A single figure is wanted: the count of lines below containing the string "begin".

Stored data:
------------------------------------------------------------------------

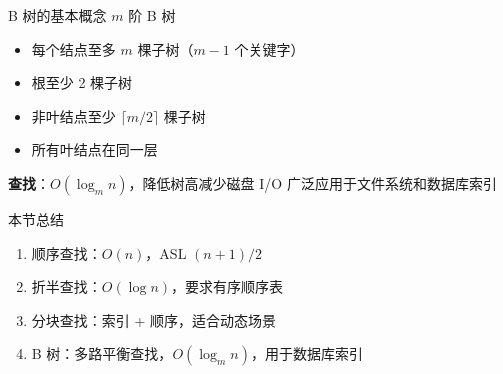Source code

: \documentclass[10pt, aspectratio=169]{beamer}
\begin{document}
\begin{frame}{B 树的基本概念}
$m$ 阶 B 树
\begin{itemize}
\item 每个结点至多 $m$ 棵子树（$m-1$ 个关键字）
\item 根至少 2 棵子树
\item 非叶结点至少 $\lceil m/2 \rceil$ 棵子树
\item 所有叶结点在同一层
\end{itemize}
\vspace{0.3em}
\textbf{查找}：$O(\log_m n)$，降低树高减少磁盘 I/O
\vspace{0.3em}
广泛应用于文件系统和数据库索引
\end{frame}
\begin{frame}{本节总结}
\begin{enumerate}
\item 顺序查找：$O(n)$，ASL $(n+1)/2$
\item 折半查找：$O(\log n)$，要求有序顺序表
\item 分块查找：索引 + 顺序，适合动态场景
\item B 树：多路平衡查找，$O(\log_m n)$，用于数据库索引
\end{enumerate}
\end{frame}
\end{document}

------------------------------------------------------------------------

▶ [Expected answer]: 5